**EXERCISE PROMPT**. Only one stretch of the data below is wanted: the lines starting at the one with "This directory holds" and ending at the one with "(marked with comments).", both included, given again exactly.

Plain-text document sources
====

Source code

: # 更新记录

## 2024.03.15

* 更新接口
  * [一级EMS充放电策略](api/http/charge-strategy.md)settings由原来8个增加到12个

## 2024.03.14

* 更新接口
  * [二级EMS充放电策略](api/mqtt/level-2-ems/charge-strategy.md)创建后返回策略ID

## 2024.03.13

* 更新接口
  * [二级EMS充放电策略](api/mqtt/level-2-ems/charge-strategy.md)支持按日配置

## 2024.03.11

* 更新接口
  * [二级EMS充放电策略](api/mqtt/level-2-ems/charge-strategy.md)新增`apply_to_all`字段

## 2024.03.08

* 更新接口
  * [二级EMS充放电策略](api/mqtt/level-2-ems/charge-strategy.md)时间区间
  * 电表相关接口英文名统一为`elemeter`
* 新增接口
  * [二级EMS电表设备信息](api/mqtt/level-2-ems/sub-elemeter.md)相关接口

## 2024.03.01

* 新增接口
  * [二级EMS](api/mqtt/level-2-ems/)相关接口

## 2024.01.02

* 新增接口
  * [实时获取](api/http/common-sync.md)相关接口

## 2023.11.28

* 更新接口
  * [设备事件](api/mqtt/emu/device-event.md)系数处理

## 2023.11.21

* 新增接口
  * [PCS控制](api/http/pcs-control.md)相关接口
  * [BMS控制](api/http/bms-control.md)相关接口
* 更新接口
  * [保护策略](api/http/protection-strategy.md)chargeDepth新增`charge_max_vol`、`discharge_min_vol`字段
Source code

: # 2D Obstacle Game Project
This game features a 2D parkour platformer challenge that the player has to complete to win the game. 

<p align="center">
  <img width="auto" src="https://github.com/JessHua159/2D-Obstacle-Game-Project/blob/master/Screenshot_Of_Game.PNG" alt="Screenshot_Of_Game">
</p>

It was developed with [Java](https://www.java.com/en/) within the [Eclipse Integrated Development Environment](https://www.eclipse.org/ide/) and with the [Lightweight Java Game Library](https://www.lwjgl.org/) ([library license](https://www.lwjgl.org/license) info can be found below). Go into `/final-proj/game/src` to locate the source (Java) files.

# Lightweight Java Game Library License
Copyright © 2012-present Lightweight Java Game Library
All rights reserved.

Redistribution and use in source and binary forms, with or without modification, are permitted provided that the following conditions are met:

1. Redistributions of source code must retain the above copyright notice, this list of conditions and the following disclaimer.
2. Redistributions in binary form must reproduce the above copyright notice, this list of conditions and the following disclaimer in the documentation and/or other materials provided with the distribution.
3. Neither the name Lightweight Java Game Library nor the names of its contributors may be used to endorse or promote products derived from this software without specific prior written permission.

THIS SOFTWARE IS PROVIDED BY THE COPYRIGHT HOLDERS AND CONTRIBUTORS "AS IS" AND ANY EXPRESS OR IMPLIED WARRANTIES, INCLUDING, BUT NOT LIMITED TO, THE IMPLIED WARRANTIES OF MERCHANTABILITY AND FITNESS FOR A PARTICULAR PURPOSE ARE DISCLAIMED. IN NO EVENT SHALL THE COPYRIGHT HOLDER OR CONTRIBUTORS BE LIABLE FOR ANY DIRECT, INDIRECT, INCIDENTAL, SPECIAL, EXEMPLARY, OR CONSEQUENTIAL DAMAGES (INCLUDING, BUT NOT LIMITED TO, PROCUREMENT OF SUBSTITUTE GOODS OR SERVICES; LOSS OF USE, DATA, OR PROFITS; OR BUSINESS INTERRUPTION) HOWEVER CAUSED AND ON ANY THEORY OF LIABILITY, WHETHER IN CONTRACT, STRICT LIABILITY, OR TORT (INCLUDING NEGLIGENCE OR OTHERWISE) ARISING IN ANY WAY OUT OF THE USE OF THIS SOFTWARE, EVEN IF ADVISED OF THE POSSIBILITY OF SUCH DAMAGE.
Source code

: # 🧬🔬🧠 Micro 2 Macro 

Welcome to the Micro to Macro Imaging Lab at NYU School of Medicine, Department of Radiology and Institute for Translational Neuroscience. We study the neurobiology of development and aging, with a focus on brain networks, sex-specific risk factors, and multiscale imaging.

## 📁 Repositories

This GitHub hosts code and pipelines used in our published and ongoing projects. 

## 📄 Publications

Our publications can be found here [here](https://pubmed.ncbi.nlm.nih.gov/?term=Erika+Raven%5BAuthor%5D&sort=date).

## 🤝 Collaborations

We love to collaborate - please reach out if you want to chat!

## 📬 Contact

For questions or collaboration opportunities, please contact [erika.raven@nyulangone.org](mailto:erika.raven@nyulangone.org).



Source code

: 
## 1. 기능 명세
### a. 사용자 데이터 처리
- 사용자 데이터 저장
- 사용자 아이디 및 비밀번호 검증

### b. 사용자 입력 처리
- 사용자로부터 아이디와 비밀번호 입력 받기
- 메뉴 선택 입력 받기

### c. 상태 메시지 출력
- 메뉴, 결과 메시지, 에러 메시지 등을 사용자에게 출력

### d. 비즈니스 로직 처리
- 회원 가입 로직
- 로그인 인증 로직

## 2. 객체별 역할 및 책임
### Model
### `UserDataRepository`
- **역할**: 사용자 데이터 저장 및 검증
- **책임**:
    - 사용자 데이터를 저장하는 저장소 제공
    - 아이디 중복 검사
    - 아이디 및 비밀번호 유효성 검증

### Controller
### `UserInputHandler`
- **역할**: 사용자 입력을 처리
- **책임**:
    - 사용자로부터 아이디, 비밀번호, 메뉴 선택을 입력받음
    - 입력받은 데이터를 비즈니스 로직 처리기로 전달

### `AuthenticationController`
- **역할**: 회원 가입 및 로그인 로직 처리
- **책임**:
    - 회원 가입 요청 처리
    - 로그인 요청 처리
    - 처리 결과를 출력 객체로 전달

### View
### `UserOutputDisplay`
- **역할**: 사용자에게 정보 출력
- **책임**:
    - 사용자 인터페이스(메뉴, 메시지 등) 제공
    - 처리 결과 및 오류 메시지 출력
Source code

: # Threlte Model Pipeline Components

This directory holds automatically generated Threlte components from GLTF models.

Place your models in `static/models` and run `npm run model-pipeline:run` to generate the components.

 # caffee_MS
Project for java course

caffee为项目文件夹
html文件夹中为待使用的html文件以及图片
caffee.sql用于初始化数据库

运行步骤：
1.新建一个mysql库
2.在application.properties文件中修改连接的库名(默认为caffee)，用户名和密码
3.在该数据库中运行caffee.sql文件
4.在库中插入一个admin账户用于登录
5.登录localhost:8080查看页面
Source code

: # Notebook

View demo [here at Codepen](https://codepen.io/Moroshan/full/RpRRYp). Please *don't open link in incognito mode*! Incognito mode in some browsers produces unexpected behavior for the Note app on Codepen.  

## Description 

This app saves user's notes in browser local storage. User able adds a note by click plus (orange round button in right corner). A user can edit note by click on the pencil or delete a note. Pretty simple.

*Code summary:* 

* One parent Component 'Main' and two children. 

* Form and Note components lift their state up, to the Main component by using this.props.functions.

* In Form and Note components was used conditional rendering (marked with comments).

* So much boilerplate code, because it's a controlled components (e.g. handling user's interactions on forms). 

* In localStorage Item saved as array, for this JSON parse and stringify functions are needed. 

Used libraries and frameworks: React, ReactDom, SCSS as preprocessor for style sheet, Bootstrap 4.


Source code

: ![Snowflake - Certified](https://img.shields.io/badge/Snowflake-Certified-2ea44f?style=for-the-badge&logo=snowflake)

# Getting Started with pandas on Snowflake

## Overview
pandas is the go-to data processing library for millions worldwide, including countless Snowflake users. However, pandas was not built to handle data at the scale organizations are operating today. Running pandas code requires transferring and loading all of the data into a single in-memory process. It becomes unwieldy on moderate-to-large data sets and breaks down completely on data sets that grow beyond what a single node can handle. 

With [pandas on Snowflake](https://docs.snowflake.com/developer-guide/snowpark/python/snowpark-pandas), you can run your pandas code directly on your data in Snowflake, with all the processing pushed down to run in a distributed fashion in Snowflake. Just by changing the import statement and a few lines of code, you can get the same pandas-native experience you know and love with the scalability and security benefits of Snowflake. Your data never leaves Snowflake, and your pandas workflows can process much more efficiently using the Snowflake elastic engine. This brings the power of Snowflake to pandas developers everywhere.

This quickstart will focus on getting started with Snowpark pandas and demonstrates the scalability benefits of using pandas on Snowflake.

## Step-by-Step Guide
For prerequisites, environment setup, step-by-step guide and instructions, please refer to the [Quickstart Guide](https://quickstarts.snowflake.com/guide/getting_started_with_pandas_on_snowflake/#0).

====

**SOLUTION BELOW**.
This directory holds automatically generated Threlte components from GLTF models.

Place your models in `static/models` and run `npm run model-pipeline:run` to generate the components.

 # caffee_MS
Project for java course

caffee为项目文件夹
html文件夹中为待使用的html文件以及图片
caffee.sql用于初始化数据库

运行步骤：
1.新建一个mysql库
2.在application.properties文件中修改连接的库名(默认为caffee)，用户名和密码
3.在该数据库中运行caffee.sql文件
4.在库中插入一个admin账户用于登录
5.登录localhost:8080查看页面
Source code

: # Notebook

View demo [here at Codepen](https://codepen.io/Moroshan/full/RpRRYp). Please *don't open link in incognito mode*! Incognito mode in some browsers produces unexpected behavior for the Note app on Codepen.  

## Description 

This app saves user's notes in browser local storage. User able adds a note by click plus (orange round button in right corner). A user can edit note by click on the pencil or delete a note. Pretty simple.

*Code summary:* 

* One parent Component 'Main' and two children. 

* Form and Note components lift their state up, to the Main component by using this.props.functions.

* In Form and Note components was used conditional rendering (marked with comments).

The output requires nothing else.